Jeedimetla is a suburb of Hyderabad in the Indian state of Telangana.

Jeedimetla Industrial Area, as the name suggests, is popular for its industries. The downtown features a number of small and large industrial units including some of the India card-carrying ones.

The industrial area is divided into small localities featuring different manufacturing blocks. HMT Colony is one good example that illustrates the characteristics of the place. Important industries located in the region are those of machine tools, pharmaceuticals, electrics, textiles and chemicals.

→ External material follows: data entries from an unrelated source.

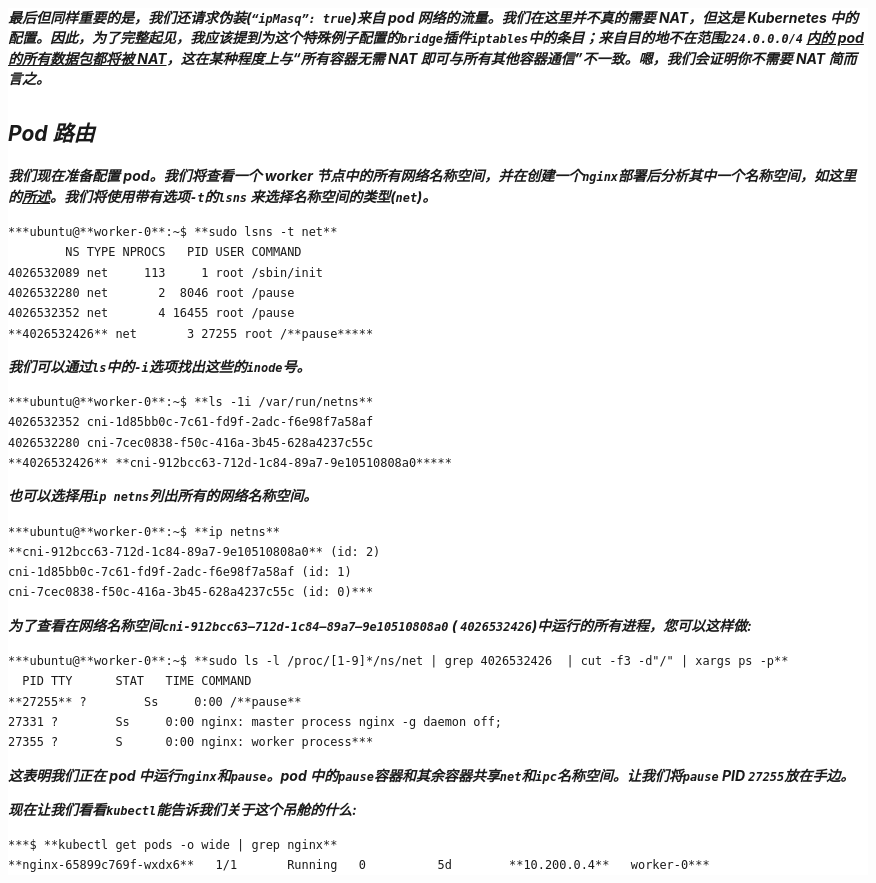 ***最后但同样重要的是，我们还请求伪装(`“ipMasq”: true`)来自 pod 网络的流量。我们在这里并不真的需要 NAT，但这是 Kubernetes 中的配置。因此，为了完整起见，我应该提到为这个特殊例子配置的`bridge`插件`iptables`中的条目；来自目的地不在范围`224.0.0.0/4` [内的 pod 的所有数据包都将被 NAT](https://github.com/containernetworking/plugins/blob/v0.6.0/pkg/ip/ipmasq.go#L26-L74)，这在某种程度上与“*所有容器无需 NAT 即可与所有其他容器通信*”不一致。嗯，我们会证明你不需要 NAT 简而言之。***

## ***Pod 路由***

***我们现在准备配置 pod。我们将查看一个 worker 节点中的所有网络名称空间，并在创建一个`nginx`部署后分析其中一个名称空间，如这里的[所述](https://github.com/kelseyhightower/kubernetes-the-hard-way/blob/master/docs/13-smoke-test.md#deployments)。我们将使用带有选项`-t`的`lsns` 来选择名称空间的类型(`net`)。***

```
***ubuntu@**worker-0**:~$ **sudo lsns -t net**
        NS TYPE NPROCS   PID USER COMMAND
4026532089 net     113     1 root /sbin/init
4026532280 net       2  8046 root /pause
4026532352 net       4 16455 root /pause
**4026532426** net       3 27255 root /**pause*****
```

***我们可以通过`ls`中的`-i`选项找出这些的`inode`号。***

```
***ubuntu@**worker-0**:~$ **ls -1i /var/run/netns**
4026532352 cni-1d85bb0c-7c61-fd9f-2adc-f6e98f7a58af
4026532280 cni-7cec0838-f50c-416a-3b45-628a4237c55c
**4026532426** **cni-912bcc63-712d-1c84-89a7-9e10510808a0*****
```

***也可以选择用`ip netns`列出所有的网络名称空间。***

```
***ubuntu@**worker-0**:~$ **ip netns**
**cni-912bcc63-712d-1c84-89a7-9e10510808a0** (id: 2)
cni-1d85bb0c-7c61-fd9f-2adc-f6e98f7a58af (id: 1)
cni-7cec0838-f50c-416a-3b45-628a4237c55c (id: 0)***
```

***为了查看在网络名称空间`cni-912bcc63–712d-1c84–89a7–9e10510808a0` ( `4026532426`)中运行的所有进程，您可以这样做:***

```
***ubuntu@**worker-0**:~$ **sudo ls -l /proc/[1-9]*/ns/net | grep 4026532426  | cut -f3 -d"/" | xargs ps -p**
  PID TTY      STAT   TIME COMMAND
**27255** ?        Ss     0:00 /**pause**
27331 ?        Ss     0:00 nginx: master process nginx -g daemon off;
27355 ?        S      0:00 nginx: worker process***
```

***这表明我们正在 pod 中运行`nginx`和`pause`。pod 中的`pause`容器和其余容器共享`net`和`ipc`名称空间。让我们将`pause` PID `27255`放在手边。***

***现在让我们看看`kubectl`能告诉我们关于这个吊舱的什么:***

```
***$ **kubectl get pods -o wide | grep nginx**
**nginx-65899c769f-wxdx6**   1/1       Running   0          5d        **10.200.0.4**   worker-0***
```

Most of the residents are employed in various industries that are replete here. To cater to the population are present local markets, health care institutes, schools and other institutions. Some residential places within the premises include Padmanagar, Chintal and Ayodhya Nagar.

==Accessibility==

Jeedimetla is the northernmost region of Secunderabad. It is about 12km from the city center.

Medak provides the access to the region. There are no train services.
The Rajiv Gandhi International Airport is about 45km from Jeedimetla. The Air Force Academy, Dundigul is about 9km away. One of the largest cardiac hospitals, Usha Mullapudi Cardiac Centre (UMCC), is in Jeedimetla. A TSRTC Bus Depot is also situated in Jeedimetla.

==Businesses==
Hetero Drugs Limited has two formulation and two API manufacturing facilities located in Jeedimetla. Dr reddy's laboratory is also situated here. Dr. copper copper water bottles manufacturing unit is also situated here. Hyderabad coach bus manufacturing unit is located in this area. Hatsun Agro Product Ltd - milk dairy is also located here. And many more steel plants are there.